If you turn your plug round and heat your horn to fit it, make sure you don't have your plug so big that it puts a ring around the big end of the horn where the plug stops inside the horn. I have seen them made this way and it looks like garbage. The ones I made I fit the plug to the horn because it did not occur to me that I could do it the other way.
Hombre del Bosque
pistuo deo lalo
Col. Boone, I like your post, it is what I have refered to as "educated speculation" rather than just using what one likes or is easier in the absence of true period information. The problem with "educated speculation" is that often the "educated" part iof the equation is left out.
This "agualgel" - what is it? I never heard of it before. Where is it sold?
Isiah, You can get acraglas from Track, you mix resin & hardener together then add brown or black dye which comes with the kit. Mix it again to get the color even then put the gel where you want and after 24 hours it's hard. This stuff is used for bedding barrels in stocks or other things you might inlet.
There's two different types, acraglas and acraglas gel. I like the acraglas gel the best. The other is real runny.
Thanks, gents. Good information!
I do have a lathe and that's what I have used on my horns. But to add to what Volie had to say...I always taper my plug to fit the horn properly. You can hold the horn next to the plug to see how much and where to file/sand the taper. Then I seat with wax when I do the final installation, then tack. Haven't had any leaks yet nor a 'bulge' in any of my horns.
If you were to choose to fit the plug to the horn (not lathe turned), I would definitley do this step. Makes for a better fit IMHO.
Thanks. The term I was taught (have a degree in History)is "informed conjecture". Simply put, if we have studied the subject in depth we must have ingested some level of familiarity with it. Should we attempt to replicate some of the work we have seen, we find that there simply are aspects we cannot know about this far from the time of the making. So, using our "parallel knowledge" of other things, and "informed conjecture" we can begin to come to some representation of what we think it might have been. Not ironclad, not perfect, but as long as one provides that critical caveat "it seems to me, based on extant examples"...we have brought in "informed conjecture". The important element there is NOT to lead folk to believe you are stating a known fact...just your educated opinion.
So, when it comes to the horn thing - I do know that a lathe was not at all common outside the more established craft shops, and such is required to properly turn a round plug for a horn. But, I also know that horns were commonly made by their users, or for that user by another non-professional who had no access to a lathe. Thus, connecting the non-round plug with the woodsman crafter is not at all unreasonable.

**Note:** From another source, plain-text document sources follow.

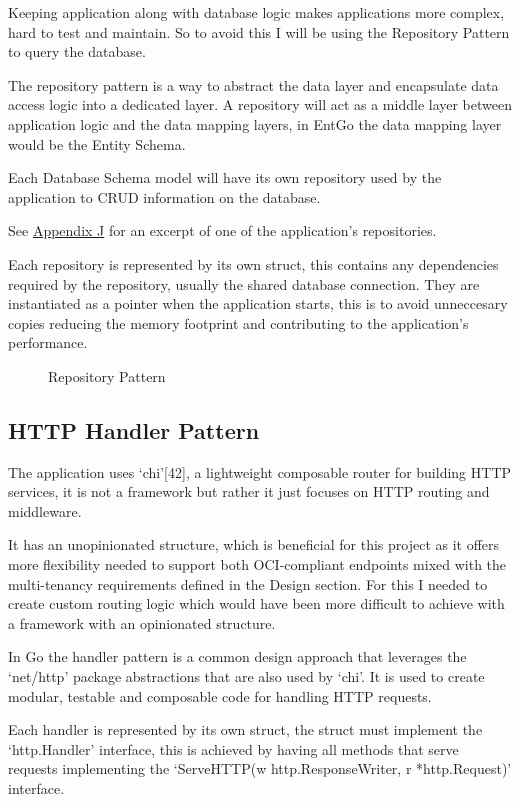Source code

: \documentclass{article}
\newcommand{\widefig}[3][1.2\textwidth]{%
  \begin{figure}[H]
    \makebox[\textwidth][c]{%
      \texttt{[image: \#2]}%
    }
    \caption{#3}
  \end{figure}
}
\begin{document}
  Keeping application along with database logic makes applications more complex, hard to test and maintain. So to avoid this I will be using the Repository Pattern to query the database.

  The repository pattern is a way to abstract the data layer and encapsulate data access logic into a dedicated layer. A repository will act as a middle layer between application logic and the data mapping layers, in EntGo the data mapping layer would be the Entity Schema.

  Each Database Schema model will have its own repository used by the application to CRUD information on the database.

  See \hyperref[sec:appendix-j]{Appendix J} for an excerpt of one of the application's repositories.

  Each repository is represented by its own struct, this contains any dependencies required by the repository, usually the shared database connection. They are instantiated as a pointer when the application starts, this is to avoid unneccesary copies reducing the memory footprint and contributing to the application's performance.

  \widefig{repository_pattern.png}{Repository Pattern}

  \subsection{HTTP Handler Pattern}

  The application uses `chi'[42], a lightweight composable router for building HTTP services, it is not a framework but rather it just focuses on HTTP routing and middleware.

  It has an unopinionated structure, which is beneficial for this project as it offers more flexibility needed to support both OCI-compliant endpoints mixed with the multi-tenancy requirements defined in the Design section. For this I needed to create custom routing logic which would have been more difficult to achieve with a framework with an opinionated structure.

  In Go the handler pattern is a common design approach that leverages the `net/http' package abstractions that are also used by `chi'. It is used to create modular, testable and composable code for handling HTTP requests.
  
  Each handler is represented by its own struct, the struct must implement the `http.Handler' interface, this is achieved by having all methods that serve requests implementing the `ServeHTTP(w http.ResponseWriter, r *http.Request)' interface.
\end{document}
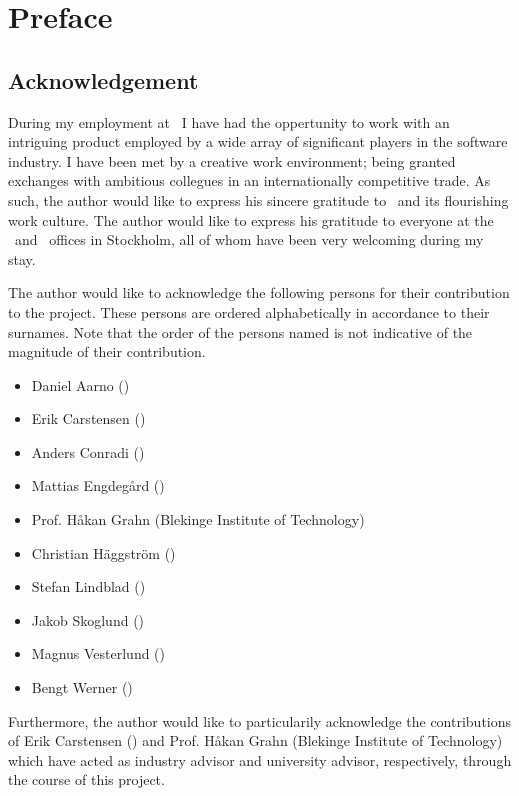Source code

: 
\chapter*{Preface}
\label{cha:preface}

\section*{Acknowledgement}
\label{sec:preface_acknowledgement}
During my employment at \dvttermintel\ I have had the oppertunity to work with an intriguing product employed by a wide array of significant players in the software industry.
I have been met by a creative work environment; being granted exchanges with ambitious collegues in an internationally competitive trade.
As such, the author would like to express his sincere gratitude to \dvttermintel\ and its flourishing work culture.
The author would like to express his gratitude to everyone at the \dvttermintel\ and \dvttermwindriver\ offices in Stockholm, all of whom have been very welcoming during my stay.

The author would like to acknowledge the following persons for their contribution to the project.
These persons are ordered alphabetically in accordance to their surnames.
Note that the order of the persons named is not indicative of the magnitude of their contribution.

\begin{itemize}[noitemsep]
\item Daniel Aarno (\dvttermintel )
\item Erik Carstensen (\dvttermintel )
\item Anders Conradi (\dvttermintel )
\item Mattias Engdegård (\dvttermintel )
\item Prof. Håkan Grahn (Blekinge Institute of Technology)
\item Christian Häggström (\dvttermintel )
\item Stefan Lindblad (\dvttermintel )
\item Jakob Skoglund (\dvttermwindriver )
\item Magnus Vesterlund (\dvttermwindriver )
\item Bengt Werner (\dvttermintel )
\end{itemize}

Furthermore, the author would like to particularily acknowledge the contributions of Erik Carstensen (\dvttermintel ) and Prof. Håkan Grahn (Blekinge Institute of Technology) which have acted as industry advisor and university advisor, respectively, through the course of this project.

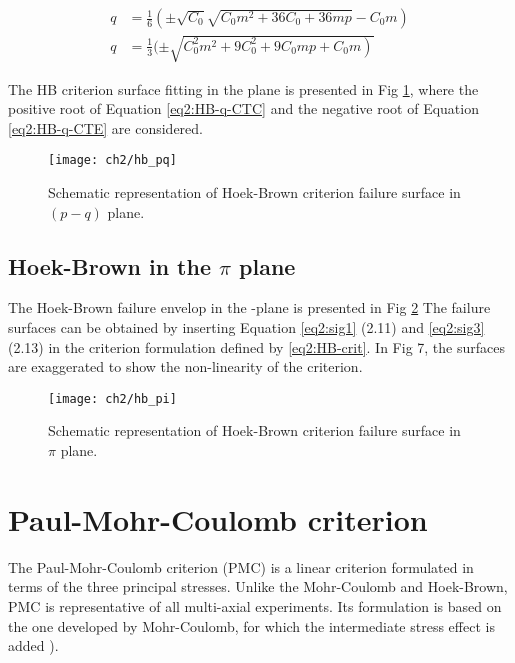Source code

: \begin{align}
    q&=\frac{1}{6}\left(\pm \sqrt{C_{0}} \sqrt{C_{0} m^{2}+36 C_{0}+36 m p}-C_{0} m\right) \label{eq2:HB-q-CTC} \\
    q&=\frac{1}{3}(\pm \sqrt{\left.C_{0}^{2} m^{2}+9 C_{0}^{2}+9 C_{0} m p+C_{0} m\right)} \label{eq2:HB-q-CTE}
\end{align}

The HB criterion surface fitting in the  plane is presented in Fig \ref{fig2:hb_pq}, where the positive root of Equation \ref{eq2:HB-q-CTC} and the negative root of Equation \ref{eq2:HB-q-CTE} are considered.

\begin{figure}[tb]
    \centering
    \texttt{[image: ch2/hb\_pq]}
    \caption{Schematic representation of Hoek-Brown criterion failure surface in $(p-q)$ plane.}
    \label{fig2:hb_pq}
\end{figure} 

\subsection{Hoek-Brown in the \texorpdfstring{$\pi$}{pi} plane}\label{ch2:HB_pi}

The Hoek-Brown failure envelop in the -plane is presented in Fig \ref{fig2:hb_pi} The failure surfaces can be obtained by inserting Equation \ref{eq2:sig1} (2.11) and \ref{eq2:sig3}  (2.13) in the criterion formulation defined by \ref{eq2:HB-crit}. In Fig 7, the surfaces are exaggerated to show the non-linearity of the criterion.  

\begin{figure}[tb]
    \centering
    \texttt{[image: ch2/hb\_pi]}
    \caption{Schematic representation of Hoek-Brown criterion failure surface in $\pi$ plane.}
    \label{fig2:hb_pi}
\end{figure} 

\section{Paul-Mohr-Coulomb criterion}

The Paul-Mohr-Coulomb criterion (PMC) is a linear criterion formulated in terms of the three principal stresses. Unlike the Mohr-Coulomb and Hoek-Brown, PMC is representative of all multi-axial experiments. Its formulation is based on the one developed by Mohr-Coulomb, for which the intermediate stress effect is added \cite[Paul (1968)]{Paul1968}). 

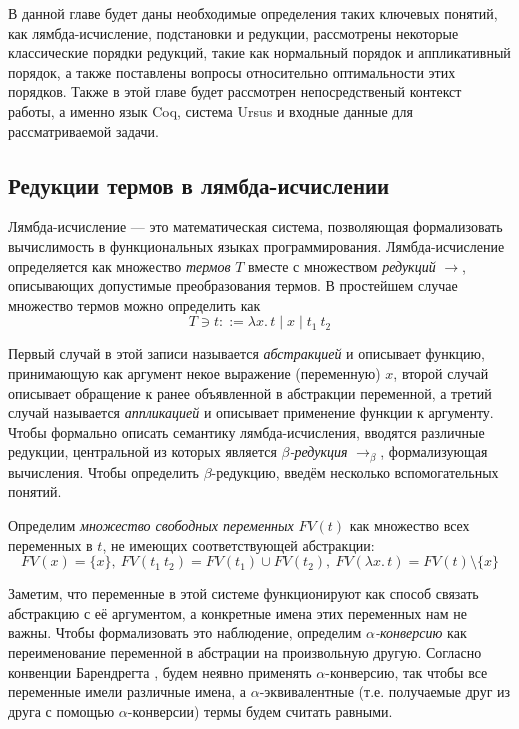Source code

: \documentclass[../diploma.tex]{subfiles}
\begin{document}
\label{sec:1}

В данной главе будет даны необходимые определения таких ключевых понятий, как лямбда-исчисление, подстановки и редукции, рассмотрены некоторые классические порядки редукций, такие как нормальный порядок и аппликативный порядок, а также поставлены вопросы относительно оптимальности этих порядков. Также в этой главе будет рассмотрен непосредственый контекст работы, а именно язык Coq, система Ursus и входные данные для рассматриваемой задачи.

\subsection{Редукции термов в лямбда-исчислении}

Лямбда-исчисление \cite{lambda_calculus} --- это математическая система, позволяющая формализовать вычислимость в функциональных языках программирования. Лямбда-исчисление определяется как множество \textit{термов} $T$ вместе с множеством \textit{редукций} $\rightarrow$, описывающих допустимые преобразования термов. В простейшем случае множество термов можно определить как
$$T \ni t ::= \lambda x.\, t \mid x \mid t_1\ t_2$$

Первый случай в этой записи называется \textit{абстракцией} и описывает функцию, принимающую как аргумент некое выражение (переменную) $x$, второй случай описывает обращение к ранее объявленной в абстракции переменной, а третий случай называется \textit{аппликацией} и описывает применение функции к аргументу. Чтобы формально описать семантику лямбда-исчисления, вводятся различные редукции, центральной из которых является \textit{$\beta$-редукция} $\rightarrow_\beta$, формализующая вычисления. Чтобы определить $\beta$-редукцию, введём несколько вспомогательных понятий.

Определим \textit{множество свободных переменных} $FV(t)$ как множество всех переменных в $t$, не имеющих соответствующей абстракции:
$$FV(x) = \{x\},\ FV(t_1\ t_2) = FV(t_1) \cup FV(t_2),\ FV(\lambda x.\, t) = FV(t) \setminus \{x\}$$

Заметим, что переменные в этой системе функционируют как способ связать абстракцию с её аргументом, а конкретные имена этих переменных нам не важны. Чтобы формализовать это наблюдение, определим \textit{$\alpha$-конверсию} как переименование переменной в абстрации на произвольную другую. Согласно конвенции Барендрегта \cite{lambda_calculus}, будем неявно применять $\alpha$-конверсию, так чтобы все переменные имели различные имена, а $\alpha$-эквивалентные (т.е. получаемые друг из друга с помощью $\alpha$-конверсии) термы будем считать равными.
\end{document}
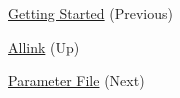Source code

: 
\begin{DoxyItemize}
\item \hyperlink{usage_page}{\-Getting \-Started} (\-Previous)  
\item \hyperlink{index}{\-Allink} (\-Up)  
\item \hyperlink{param_page}{\-Parameter \-File} (\-Next)  
\end{DoxyItemize}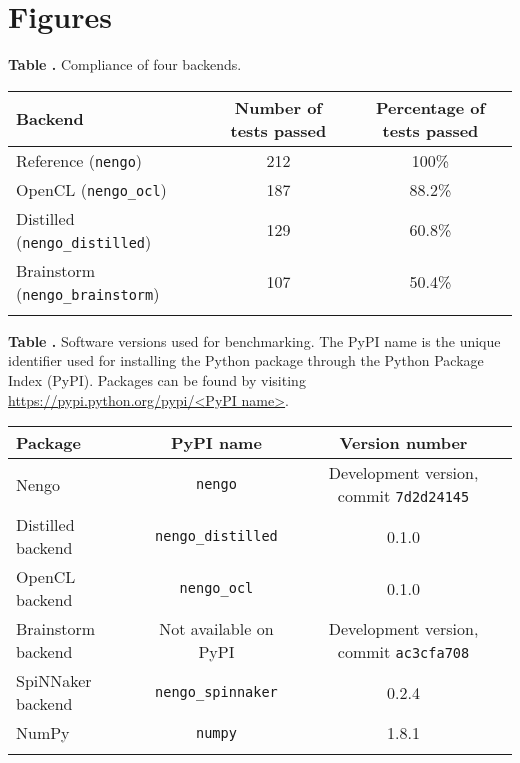 \documentclass{frontiersSCNS}
\begin{document}
\section*{Figures}

\begin{table}[!ht]
\textbf{\label{Tab:01} Table .}{
  Compliance of four backends.}

\processtable{ }
{\begin{tabular}{lcc}\toprule
 Backend & Number of tests passed & Percentage of tests passed\\\midrule
 Reference (\texttt{nengo}) & 212 & 100\% \\
 OpenCL (\texttt{nengo\_ocl}) & 187 & 88.2\% \\
 Distilled (\texttt{nengo\_distilled}) & 129 & 60.8\% \\
 Brainstorm (\texttt{nengo\_brainstorm}) & 107 & 50.4\% \\\botrule
\end{tabular}}{}
\end{table}

\begin{table}[!ht]
\textbf{\label{Tab:02} Table .}{
  Software versions used for benchmarking.
  The PyPI name is the unique identifier used for installing the Python package
  through the Python Package Index (PyPI). Packages can be found by
  visiting \url{https://pypi.python.org/pypi/<PyPI name>}.}

\processtable{ }
{\begin{tabular}{lcc}\toprule
 Package & PyPI name & Version number\\\midrule
 Nengo & \texttt{nengo} & Development version, commit \texttt{7d2d24145} \\
 Distilled backend & \texttt{nengo\_distilled} & 0.1.0 \\
 OpenCL backend & \texttt{nengo\_ocl} & 0.1.0 \\
 Brainstorm backend & Not available on PyPI & Development version, commit \texttt{ac3cfa708} \\
 SpiNNaker backend & \texttt{nengo\_spinnaker} & 0.2.4 \\
 NumPy & \texttt{numpy} & 1.8.1 \\\botrule
\end{tabular}}{}
\end{table}
\end{document}
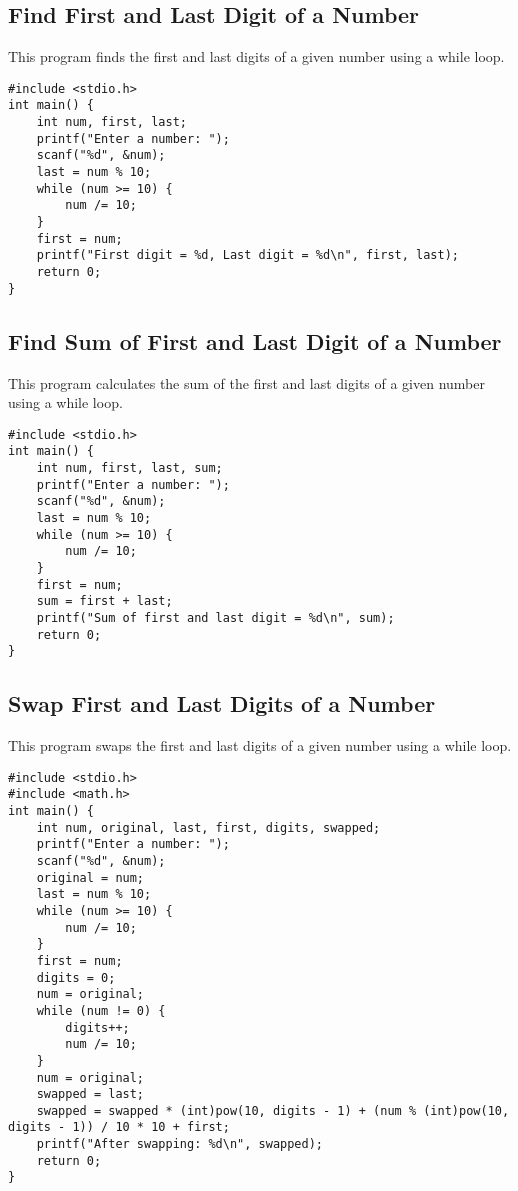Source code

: \documentclass[a4paper,12pt]{article}
\begin{document}
\subsection{Find First and Last Digit of a Number}
This program finds the first and last digits of a given number using a while loop.

\begin{lstlisting}[caption={Find First and Last Digit of a Number}]
#include <stdio.h>
int main() {
    int num, first, last;
    printf("Enter a number: ");
    scanf("%d", &num);
    last = num % 10;
    while (num >= 10) {
        num /= 10;
    }
    first = num;
    printf("First digit = %d, Last digit = %d\n", first, last);
    return 0;
}
\end{lstlisting}

\newpage

\subsection{Find Sum of First and Last Digit of a Number}
This program calculates the sum of the first and last digits of a given number using a while loop.

\begin{lstlisting}[caption={Find Sum of First and Last Digit of a Number}]
#include <stdio.h>
int main() {
    int num, first, last, sum;
    printf("Enter a number: ");
    scanf("%d", &num);
    last = num % 10;
    while (num >= 10) {
        num /= 10;
    }
    first = num;
    sum = first + last;
    printf("Sum of first and last digit = %d\n", sum);
    return 0;
}
\end{lstlisting}

\newpage

\subsection{Swap First and Last Digits of a Number}
This program swaps the first and last digits of a given number using a while loop.

\begin{lstlisting}[caption={Swap First and Last Digits of a Number}]
#include <stdio.h>
#include <math.h>
int main() {
    int num, original, last, first, digits, swapped;
    printf("Enter a number: ");
    scanf("%d", &num);
    original = num;
    last = num % 10;
    while (num >= 10) {
        num /= 10;
    }
    first = num;
    digits = 0;
    num = original;
    while (num != 0) {
        digits++;
        num /= 10;
    }
    num = original;
    swapped = last;
    swapped = swapped * (int)pow(10, digits - 1) + (num % (int)pow(10, digits - 1)) / 10 * 10 + first;
    printf("After swapping: %d\n", swapped);
    return 0;
}
\end{lstlisting}
\end{document}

Anyway, that is how I have operated in all of this. One poster here tags his mssgs with "it is not what you know, but what you can prove". Cute, but shows me that this fella is perhaps a bit less sophisticated in his study of history than some. Heck, we will NEVER be able to prove it all...so, if we are to try to get a complete overview of another time I believe we have to engage in "informed conjecture" now and then.
The key, of course, is just how "informed" you are! :-)
Just my opinion, however.
Very true. I often am amused at all the opinions given on so many topics by so many who do not appear to have much in the way of any basic understanding of the topic. I have always tought that every one is entitled to have an opinion but for any opinion to be valid or have any meaning one muct have at least a minimal working understanding of the subject matter of which the topic deals with. For example it wouild be pointless for me to put forth a opinion about the cosmic "String Theory" due to a total lack of any depth of knowledge in the realm of advanced quantum physics. Many parralels can be seemn when folks find theneed to give an opionioon of HC/PC levels and other such things in this hobby. This is not directed at anyone but just a general observation.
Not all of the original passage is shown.